> _Problem_
A single number is the answer: how many lines of the entries contain the word "query"?

> _Data shown_
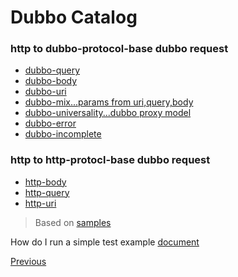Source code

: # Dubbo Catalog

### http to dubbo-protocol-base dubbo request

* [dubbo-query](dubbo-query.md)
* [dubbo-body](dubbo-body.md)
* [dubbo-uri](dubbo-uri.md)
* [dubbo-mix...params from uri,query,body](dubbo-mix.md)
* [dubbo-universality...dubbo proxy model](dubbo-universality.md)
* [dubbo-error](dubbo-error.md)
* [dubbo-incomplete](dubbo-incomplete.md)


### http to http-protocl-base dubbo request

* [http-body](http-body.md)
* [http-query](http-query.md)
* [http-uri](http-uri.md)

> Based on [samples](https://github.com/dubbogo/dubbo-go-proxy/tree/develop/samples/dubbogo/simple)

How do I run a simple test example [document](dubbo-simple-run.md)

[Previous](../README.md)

---

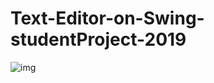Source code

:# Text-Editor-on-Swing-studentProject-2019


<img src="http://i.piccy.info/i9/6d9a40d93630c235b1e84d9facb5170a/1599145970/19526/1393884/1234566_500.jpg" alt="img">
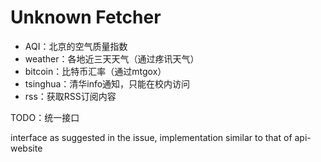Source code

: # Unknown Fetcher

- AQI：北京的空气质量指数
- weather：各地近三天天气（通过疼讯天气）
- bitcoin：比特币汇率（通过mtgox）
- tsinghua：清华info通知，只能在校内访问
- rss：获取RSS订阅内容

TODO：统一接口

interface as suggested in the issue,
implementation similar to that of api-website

> _Finished exercise_
3